In addition, it may be advantageous to provide different hardened areas with different resistances. This can preferably be achieved because at least one axially and / or radially subdivided active tool cooling element in at least two segments hardens the area to be hardened. On the one hand, by dividing the active tool cooling element into several segments, a complex conformation of the semi-finished product can be hardened with simple active tool cooling elements. On the other hand, an active tool cooling element subdivided into at least two segments allows different segments of the at least one active tool cooling element to cool the corresponding areas of the semi-finished product to different temperatures according to another configuration of the process. This can also generate a degree of hardness different from the areas corresponding to the segments of the semi-finished product. This allows additional flexibility in terms of a design according to the load of the semi-finished product.

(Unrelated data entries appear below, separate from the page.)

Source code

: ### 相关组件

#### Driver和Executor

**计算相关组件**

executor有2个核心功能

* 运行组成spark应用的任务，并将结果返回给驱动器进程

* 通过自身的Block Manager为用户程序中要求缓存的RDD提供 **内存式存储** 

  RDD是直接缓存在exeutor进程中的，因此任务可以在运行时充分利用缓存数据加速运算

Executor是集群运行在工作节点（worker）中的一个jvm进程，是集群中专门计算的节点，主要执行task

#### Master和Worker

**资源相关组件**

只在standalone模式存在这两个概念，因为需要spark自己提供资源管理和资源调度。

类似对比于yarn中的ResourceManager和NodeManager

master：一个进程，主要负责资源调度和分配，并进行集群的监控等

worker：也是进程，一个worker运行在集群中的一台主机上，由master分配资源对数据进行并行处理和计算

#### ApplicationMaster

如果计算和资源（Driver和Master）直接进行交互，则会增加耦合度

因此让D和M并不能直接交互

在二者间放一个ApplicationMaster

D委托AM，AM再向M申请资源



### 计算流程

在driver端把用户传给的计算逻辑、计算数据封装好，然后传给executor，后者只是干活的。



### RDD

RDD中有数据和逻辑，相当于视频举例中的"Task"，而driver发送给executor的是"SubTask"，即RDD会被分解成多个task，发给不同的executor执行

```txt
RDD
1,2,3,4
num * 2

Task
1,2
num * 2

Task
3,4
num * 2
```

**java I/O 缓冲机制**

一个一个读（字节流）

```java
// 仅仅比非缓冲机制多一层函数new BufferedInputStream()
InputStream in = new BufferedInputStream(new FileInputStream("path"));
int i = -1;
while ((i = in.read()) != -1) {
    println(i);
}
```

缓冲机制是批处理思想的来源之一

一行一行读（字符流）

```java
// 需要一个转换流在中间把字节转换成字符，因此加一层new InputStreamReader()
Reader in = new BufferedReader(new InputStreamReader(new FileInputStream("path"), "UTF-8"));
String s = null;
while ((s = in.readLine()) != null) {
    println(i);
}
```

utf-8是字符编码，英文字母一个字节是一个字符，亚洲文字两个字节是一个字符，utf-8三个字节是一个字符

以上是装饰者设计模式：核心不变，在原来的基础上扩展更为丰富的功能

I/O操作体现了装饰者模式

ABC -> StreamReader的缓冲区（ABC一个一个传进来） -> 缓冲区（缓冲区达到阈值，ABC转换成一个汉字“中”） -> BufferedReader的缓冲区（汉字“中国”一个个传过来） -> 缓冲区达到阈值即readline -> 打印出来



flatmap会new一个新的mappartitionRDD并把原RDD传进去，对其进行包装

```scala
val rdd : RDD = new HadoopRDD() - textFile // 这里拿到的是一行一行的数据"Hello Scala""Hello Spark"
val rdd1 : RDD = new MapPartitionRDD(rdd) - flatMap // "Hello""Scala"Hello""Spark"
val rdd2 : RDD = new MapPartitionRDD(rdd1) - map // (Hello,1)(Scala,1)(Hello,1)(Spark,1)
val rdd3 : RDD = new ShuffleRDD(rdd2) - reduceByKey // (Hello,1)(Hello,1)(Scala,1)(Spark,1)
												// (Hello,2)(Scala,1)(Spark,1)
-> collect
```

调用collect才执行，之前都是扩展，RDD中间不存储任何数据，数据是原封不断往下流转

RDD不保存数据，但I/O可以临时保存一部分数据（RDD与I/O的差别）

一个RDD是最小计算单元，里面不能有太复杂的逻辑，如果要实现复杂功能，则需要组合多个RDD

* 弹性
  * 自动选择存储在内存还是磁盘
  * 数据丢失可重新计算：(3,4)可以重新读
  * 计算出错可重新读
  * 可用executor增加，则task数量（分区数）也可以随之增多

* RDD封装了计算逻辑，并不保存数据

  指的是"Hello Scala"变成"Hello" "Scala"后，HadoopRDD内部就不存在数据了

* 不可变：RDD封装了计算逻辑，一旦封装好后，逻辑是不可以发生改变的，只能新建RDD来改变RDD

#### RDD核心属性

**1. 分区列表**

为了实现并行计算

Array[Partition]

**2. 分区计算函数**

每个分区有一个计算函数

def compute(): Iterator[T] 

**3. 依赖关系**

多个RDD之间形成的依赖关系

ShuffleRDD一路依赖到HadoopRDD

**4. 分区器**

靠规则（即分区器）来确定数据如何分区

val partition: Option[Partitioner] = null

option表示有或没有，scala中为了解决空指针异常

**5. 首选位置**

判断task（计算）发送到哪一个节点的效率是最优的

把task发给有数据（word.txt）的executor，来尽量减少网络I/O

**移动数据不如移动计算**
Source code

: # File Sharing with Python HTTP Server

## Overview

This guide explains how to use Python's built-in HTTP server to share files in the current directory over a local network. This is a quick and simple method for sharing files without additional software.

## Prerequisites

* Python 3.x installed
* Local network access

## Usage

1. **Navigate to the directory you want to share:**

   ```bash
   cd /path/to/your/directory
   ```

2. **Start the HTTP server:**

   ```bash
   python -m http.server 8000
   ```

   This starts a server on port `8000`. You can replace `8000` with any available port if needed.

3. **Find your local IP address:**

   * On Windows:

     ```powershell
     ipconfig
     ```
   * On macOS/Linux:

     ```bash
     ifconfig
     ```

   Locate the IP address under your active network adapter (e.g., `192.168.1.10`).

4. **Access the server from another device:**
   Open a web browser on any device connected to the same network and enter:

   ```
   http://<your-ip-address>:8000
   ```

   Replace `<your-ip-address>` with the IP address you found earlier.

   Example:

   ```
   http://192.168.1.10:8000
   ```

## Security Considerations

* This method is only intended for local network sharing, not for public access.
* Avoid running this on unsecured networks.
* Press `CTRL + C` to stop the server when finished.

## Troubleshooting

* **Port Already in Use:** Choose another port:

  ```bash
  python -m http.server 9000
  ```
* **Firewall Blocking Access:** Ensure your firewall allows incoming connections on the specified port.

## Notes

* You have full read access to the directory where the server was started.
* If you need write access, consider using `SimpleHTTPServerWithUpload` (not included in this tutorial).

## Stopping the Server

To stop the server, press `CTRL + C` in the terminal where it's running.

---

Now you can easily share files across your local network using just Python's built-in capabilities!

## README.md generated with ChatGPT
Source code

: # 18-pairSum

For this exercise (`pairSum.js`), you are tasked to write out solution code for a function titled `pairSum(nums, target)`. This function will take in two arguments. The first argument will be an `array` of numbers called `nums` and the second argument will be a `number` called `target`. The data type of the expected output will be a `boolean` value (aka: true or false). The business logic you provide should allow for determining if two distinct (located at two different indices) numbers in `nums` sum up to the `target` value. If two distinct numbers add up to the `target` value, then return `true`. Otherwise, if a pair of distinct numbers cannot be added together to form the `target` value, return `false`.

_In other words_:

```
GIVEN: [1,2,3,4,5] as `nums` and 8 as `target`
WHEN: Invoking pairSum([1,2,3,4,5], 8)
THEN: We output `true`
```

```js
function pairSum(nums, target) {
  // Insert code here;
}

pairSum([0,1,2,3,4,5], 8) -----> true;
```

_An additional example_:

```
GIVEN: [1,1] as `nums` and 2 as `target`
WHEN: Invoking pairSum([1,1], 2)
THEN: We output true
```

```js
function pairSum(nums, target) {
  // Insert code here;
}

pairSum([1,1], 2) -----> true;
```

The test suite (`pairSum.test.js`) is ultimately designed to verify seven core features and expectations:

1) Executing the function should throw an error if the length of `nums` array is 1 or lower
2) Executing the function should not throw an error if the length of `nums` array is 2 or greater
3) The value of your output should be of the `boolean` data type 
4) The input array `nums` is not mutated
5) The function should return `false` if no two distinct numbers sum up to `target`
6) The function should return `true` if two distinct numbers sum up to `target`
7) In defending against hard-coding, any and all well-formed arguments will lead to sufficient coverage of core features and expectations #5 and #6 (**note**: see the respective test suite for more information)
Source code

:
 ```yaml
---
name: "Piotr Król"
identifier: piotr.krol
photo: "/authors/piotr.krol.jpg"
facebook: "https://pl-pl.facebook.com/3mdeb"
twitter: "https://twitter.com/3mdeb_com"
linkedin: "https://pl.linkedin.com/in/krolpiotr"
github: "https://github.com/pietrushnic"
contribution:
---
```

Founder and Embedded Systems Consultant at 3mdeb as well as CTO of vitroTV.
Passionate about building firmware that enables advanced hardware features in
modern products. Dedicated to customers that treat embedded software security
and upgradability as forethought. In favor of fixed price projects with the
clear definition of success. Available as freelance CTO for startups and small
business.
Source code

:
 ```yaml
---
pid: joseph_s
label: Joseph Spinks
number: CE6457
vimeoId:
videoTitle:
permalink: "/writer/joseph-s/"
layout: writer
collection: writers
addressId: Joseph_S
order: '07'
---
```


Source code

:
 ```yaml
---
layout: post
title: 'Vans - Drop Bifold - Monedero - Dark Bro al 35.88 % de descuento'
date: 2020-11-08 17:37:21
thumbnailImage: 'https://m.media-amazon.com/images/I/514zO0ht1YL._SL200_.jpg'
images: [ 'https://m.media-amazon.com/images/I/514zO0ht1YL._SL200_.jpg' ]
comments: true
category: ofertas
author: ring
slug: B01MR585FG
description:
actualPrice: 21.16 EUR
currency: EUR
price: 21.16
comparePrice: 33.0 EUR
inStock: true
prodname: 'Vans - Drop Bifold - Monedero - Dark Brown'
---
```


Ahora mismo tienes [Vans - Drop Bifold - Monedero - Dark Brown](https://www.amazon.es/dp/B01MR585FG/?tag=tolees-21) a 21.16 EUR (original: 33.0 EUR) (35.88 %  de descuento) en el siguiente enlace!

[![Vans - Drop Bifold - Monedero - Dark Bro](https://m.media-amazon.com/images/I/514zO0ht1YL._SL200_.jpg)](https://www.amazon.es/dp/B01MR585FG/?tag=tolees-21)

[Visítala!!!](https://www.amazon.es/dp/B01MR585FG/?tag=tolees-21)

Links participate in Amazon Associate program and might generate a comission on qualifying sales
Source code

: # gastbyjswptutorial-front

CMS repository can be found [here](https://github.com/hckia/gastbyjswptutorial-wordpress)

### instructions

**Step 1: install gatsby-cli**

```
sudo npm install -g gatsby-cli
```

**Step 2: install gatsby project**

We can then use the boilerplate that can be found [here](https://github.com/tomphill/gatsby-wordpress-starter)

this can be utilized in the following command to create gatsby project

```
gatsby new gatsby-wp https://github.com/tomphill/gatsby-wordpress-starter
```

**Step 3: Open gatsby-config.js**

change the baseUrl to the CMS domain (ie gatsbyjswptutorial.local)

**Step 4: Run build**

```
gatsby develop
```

In order to allow a specially controlled cooling behavior of the areas of the semi-finished product to be hardened, heated to above the Ac- temperature according to another configuration of the procedure, the areas that are to harden the semi-finished product are cooled by conductive contact. of the heat of the tool with zones that limit with the zones that are going to harden of the semi-finished product with a defined cooling rate, so that a hardened microstructure is generated in the zones that are going to harden of the semi-finished product. In other words, adjacent to the areas to be hardened, a conductive contact of heat occurs between the tool and the adjacent areas of the semi-finished product, so that the areas that are going to be cooled very quickly through thermal flow Harden. The invention takes advantage of the fact that the steel parts generally have a very high thermal conductivity and with this also by means of the heat-conducting contact of adjacent areas of the areas to be hardened from the semi-finished product, a strong cooling of the zones can take place. They will harden. For this purpose, for example, cooled active surfaces of the tool can be used.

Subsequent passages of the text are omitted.